Я хлебнула кваску, поглядела на огород: давно прополки просит. Взяла берестяной туесок и пошла в лес — по землянику. До моей любимой поляны деревенские нынче не ходят; не пропадать же добру! Страха вблизи я не чуяла, лесное зверье спокойно паслось, охотилось, кормило и учило детенышей. Самый обычный летний денек, жаркий и томный. А Ореховый ручей от нас далеко.
Туесок наполнился быстро, хоть и собирала я — горсть туда, две в рот. Самые земляничные деньки… Завтра еще приду, решила я. Вволю наевшись сладкой лесной ягоды, я разомлела, на душе стало легко и безоблачно, как будто зло и впрямь ушло, а то и вовсе
Я сделала шаг с поляны и остановилась. Та волна паники, что мчится сейчас по лесу, уж точно не чудится мне и не снится! Бежать? Или лучше переждать на месте? Вроде мимо идет… не пойму…

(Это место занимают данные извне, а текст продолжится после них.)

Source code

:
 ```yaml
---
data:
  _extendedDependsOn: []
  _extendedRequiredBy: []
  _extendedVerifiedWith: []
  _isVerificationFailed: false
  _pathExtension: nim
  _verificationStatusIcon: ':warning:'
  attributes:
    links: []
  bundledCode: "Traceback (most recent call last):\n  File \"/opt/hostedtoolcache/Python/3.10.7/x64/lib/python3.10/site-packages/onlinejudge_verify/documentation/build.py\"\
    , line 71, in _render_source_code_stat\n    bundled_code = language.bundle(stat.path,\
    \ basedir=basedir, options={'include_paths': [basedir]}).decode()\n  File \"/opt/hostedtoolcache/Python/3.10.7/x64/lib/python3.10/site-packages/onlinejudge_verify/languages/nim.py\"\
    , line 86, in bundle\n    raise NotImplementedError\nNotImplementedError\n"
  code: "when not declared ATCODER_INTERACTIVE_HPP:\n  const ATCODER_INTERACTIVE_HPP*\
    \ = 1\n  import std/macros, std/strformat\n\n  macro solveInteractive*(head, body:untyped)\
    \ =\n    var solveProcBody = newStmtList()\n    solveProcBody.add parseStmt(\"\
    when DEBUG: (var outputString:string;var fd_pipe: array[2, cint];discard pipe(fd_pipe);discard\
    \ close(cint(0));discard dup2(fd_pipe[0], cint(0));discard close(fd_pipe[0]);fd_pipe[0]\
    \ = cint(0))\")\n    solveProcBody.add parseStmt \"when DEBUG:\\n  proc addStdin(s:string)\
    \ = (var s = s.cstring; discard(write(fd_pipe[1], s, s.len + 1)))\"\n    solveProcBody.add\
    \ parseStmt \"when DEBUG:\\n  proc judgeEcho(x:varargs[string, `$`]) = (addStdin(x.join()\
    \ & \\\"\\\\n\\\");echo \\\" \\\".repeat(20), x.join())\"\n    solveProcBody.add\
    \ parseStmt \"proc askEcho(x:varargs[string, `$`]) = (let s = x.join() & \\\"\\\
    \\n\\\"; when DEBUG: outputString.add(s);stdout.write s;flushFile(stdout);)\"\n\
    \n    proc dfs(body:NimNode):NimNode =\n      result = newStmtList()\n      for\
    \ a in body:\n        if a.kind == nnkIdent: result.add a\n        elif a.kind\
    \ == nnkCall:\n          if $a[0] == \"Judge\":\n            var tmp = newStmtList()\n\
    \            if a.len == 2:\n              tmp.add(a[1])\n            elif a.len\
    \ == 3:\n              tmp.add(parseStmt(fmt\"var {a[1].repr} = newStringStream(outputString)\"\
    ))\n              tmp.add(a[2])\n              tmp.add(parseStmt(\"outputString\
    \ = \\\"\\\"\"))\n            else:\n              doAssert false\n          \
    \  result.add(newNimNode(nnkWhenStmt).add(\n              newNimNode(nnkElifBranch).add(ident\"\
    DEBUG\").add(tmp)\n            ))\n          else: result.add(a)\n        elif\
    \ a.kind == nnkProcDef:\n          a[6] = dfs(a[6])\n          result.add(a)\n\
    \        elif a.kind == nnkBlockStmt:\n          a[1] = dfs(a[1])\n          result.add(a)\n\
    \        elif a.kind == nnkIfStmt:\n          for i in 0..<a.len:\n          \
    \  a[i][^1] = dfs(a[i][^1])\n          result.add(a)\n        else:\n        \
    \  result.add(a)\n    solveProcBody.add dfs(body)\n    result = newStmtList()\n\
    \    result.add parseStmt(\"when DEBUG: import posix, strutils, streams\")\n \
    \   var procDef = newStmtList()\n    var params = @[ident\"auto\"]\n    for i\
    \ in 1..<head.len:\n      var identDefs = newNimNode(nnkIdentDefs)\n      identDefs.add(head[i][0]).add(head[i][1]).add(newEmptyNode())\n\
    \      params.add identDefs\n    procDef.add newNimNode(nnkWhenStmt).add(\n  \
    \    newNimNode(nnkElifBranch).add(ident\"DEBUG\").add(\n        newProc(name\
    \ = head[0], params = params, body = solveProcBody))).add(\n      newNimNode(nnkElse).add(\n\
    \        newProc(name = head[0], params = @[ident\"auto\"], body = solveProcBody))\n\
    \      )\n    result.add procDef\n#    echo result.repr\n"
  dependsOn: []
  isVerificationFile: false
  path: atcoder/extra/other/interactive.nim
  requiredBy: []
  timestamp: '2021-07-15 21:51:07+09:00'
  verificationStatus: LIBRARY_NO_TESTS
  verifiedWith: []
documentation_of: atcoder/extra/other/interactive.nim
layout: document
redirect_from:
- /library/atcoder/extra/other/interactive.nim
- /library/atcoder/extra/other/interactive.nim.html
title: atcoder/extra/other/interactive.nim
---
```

Я прижалась спиной к бугристому столетнему дубу, закрыла глаза. Прислушалась — и отлегло от сердца. Эта паника мне знакома. Так шугается зверье, когда по лесу скачут всадники с собаками. Ладно, подождем. И лучше здесь: у всадника в лесу не очень хороший обзор, нечего мельтешить да под копыта соваться.
Эй, Сьюз, спохватилась я через несколько мгновений, а почему собак не слышно?

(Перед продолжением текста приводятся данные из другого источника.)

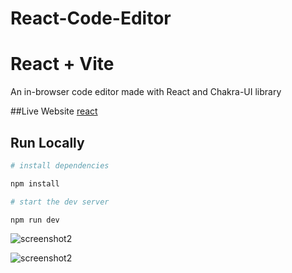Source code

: ﻿# React-Code-Editor
# React + Vite

An in-browser code editor made with React and Chakra-UI library

##Live Website
[react](https://reactappcodeeditor.netlify.app/)
## Run Locally

```bash
# install dependencies

npm install

# start the dev server

npm run dev
```
![screenshot2](https://github.com/rahulv77/React-Code-Editor/assets/171241236/c3474b7c-0b8f-448e-bb47-0653fa6f5f77)

![screenshot2](https://github.com/rahulv77/React-Code-Editor/assets/171241236/c3474b7c-0b8f-448e-bb47-0653fa6f5f77)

По хребту побежал колючий холод. В голову полезли страшные сказки — про дикую охоту, волков-оборотней, злобных лесных духов. Тут же вспомнился и призрачный болотный пес — родовое проклятие какого-то барона, одного из тех, по землям которых мы проходили с бабушкой до того, как осесть здесь. Надо же, двух лет мне не было, а запомнила трактирные пересуды! Да в них, небось, правды на ломаный грош нет… Я зашептала молитву Звериной матери: охрани, Великая! Укрой от злобы лютой, хищной! Защити!
Могучий черный жеребец выметнулся, ломая ветви, из чащи. Одним взглядом я охватила огромные копыта, мощную грудь, крутую шею, зло прижатые уши… вороной всхрапнул, когда твердая рука хозяина осадила его, заставив, как вкопанного, застыть на месте. Охотник в зеленом камзоле, потертых замшевых штанах и порыжелых от конского пота сапогах небрежно спрыгнул наземь. Шагнул ко мне. Я невольно всхлипнула: облегчение накатило слишком уж резко, ослабило колени не хуже давешней паники.
Анегард.
Никаких лесных духов и призрачных псов, никаких волков-оборотней — всего лишь молодой барон. У седла — короткое охотничье копьецо, за спиной — легкий самострел, на поясе — длинный кинжал. За пояс заткнуты потертые замшевые перчатки. Темные волосы спутаны, на щеке едва подсохшая царапина. Вольно ж ему галопом по лесу скакать! Совсем шалый, коня бы хоть пожалел! И на то похоже, что один, без спутников. Верно, видать, его милость Эстегард ругает сына за горячность.
— Ты, — Анегард прищурился, оглядел меня так пристально, как, наверное, на войне вражьих лазутчиков оглядывают. Но тут лицо его прояснилось: — Я тебя видел в деревне. Ты лекаркина внучка, да? Как тебя… Сьюз?
Я молча кивнула.
— Почему по лесу одна ходишь? — спросил он. В точности, как я — мелкого Ронни. — Опасно сейчас одной. Да еще, — молодой барон чуть заметно улыбнулся, — такой красивой девице.
Так, вот только этого мне не хватало!
Черный с рыжими подпалинами пес шумно обнюхал мои ноги; подбежал второй, третий. Я прижала к груди туесок, коснулась чуть заметно их сознания: злобы нет, только щенячье любопытство.
— Господин, — вопрос сам прыгнул на язык, — а почему собаки не лаяли?